The Serious Fraud Office, which investigates financial crime in Britain, began criminal proceedings last year against 11 people who worked at Barclays, Deutsche Bank and Société Générale in a case related to the manipulation of the euro interbank offered rate, or Euribor. Six of those individuals made their first court appearance in London this week.

A trial date of Sept. 4, 2017, was set at Southwark Crown Court in London for Christian Bittar, a former senior trader at Deutsche Bank; Achim Kraemer, a rate submitter at Deutsche Bank; and the former Barclays employees Philippe Moryoussef, Carlo Palombo, Colin Bermingham and Sisse Bohart.

All six have denied wrongdoing.

In November, a London tribunal found that Mr. Bittar had been improperly identified by the Financial Conduct Authority of Britain, another regulator, in its findings as part of a $2.5 billion settlement with Deutsche Bank in April over the rigging of rates.

Mr. Bittar, who lives in Singapore, was not mentioned by name, but he was identified as “Manager B” in those findings. He said that his identity could be determined based on the documents and that he should have had the right to challenge the findings before they were made public.

He is one of several former bank employees who have challenged the Financial Conduct Authority’s method of identifying individuals in settlement documents related to the rate-rigging inquiries.

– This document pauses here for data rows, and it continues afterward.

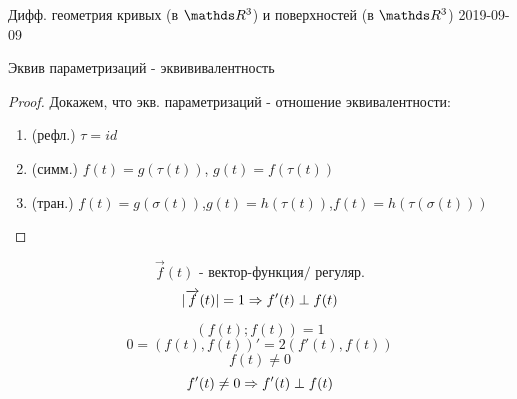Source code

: \documentclass[main]{subfiles}
\begin{document}
\begin{lect}{Дифф. геометрия кривых (в $\R^3$) и поверхностей (в $\R^3$) 2019-09-09}
    \begin{lemma}
    	Эквив параметризаций - эквививалентность
    \end{lemma}

    \begin{proof}
    	Докажем, что экв. параметризаций - отношение эквивалентности:
        \begin{enumerate}
            \item (рефл.) $\tau=id$
            \item (симм.) $f(t)=g(\tau(t))$, \q $g(t)=f(\tau(t))$
            \item (тран.) $f(t)=g(\sigma(t))$,\q $g(t)=h(\tau(t))$,\q $f(t)=h(\tau(\sigma(t)))$
        \end{enumerate}
    \end{proof}

    \begin{Lemma}
    	\[\overrightarrow{f}(t) \text{ - вектор-функция/ регуляр.}\]
    	\[|\overrightarrow{f}(t)| = 1 \Rightarrow f'(t) \perp f(t)\]
    \end{Lemma}

    \begin{Proof}
    	\[(f(t); f(t)) = 1\]
    	\[0 = (f(t), f(t))' = 2(f'(t), f(t))\]
    	\[f(t) \neq 0\]
    	\[f'(t) \neq 0 \Rightarrow f'(t) \perp f(t)\]
    \end{Proof}
  \end{lect}
\end{document}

Five other people facing criminal proceedings by the Serious Fraud Office related to Euribor failed to appear at a hearing on Monday in Westminster Magistrates’ Court in London. The fraud office said it was considering its options, which include seeking European arrest warrants because the people live outside Britain.

Separately, the fraud office has previously charged more than a dozen people as part of a long-running investigation into the manipulation of the London interbank offered rate, a similar benchmark interest rate, known as Libor.

The Libor scandal has led to billions of dollars in fines and has rocked the reputations of some of the world’s biggest banks, including Barclays, the Royal Bank of Scotland, UBS and Deutsche Bank.

To set Libor, Euribor and others, banks submit the rates at which they are prepared to lend money to one another, on an unsecured basis, in various currencies and at varying maturities.

In August, Tom Hayes, a former trader at Citigroup and UBS, became the first person to be convicted on criminal charges in Britain of conspiring to manipulate Libor. In December, an appeals court declined to overturn his conviction, but it reduced his sentence to 11 years in prison.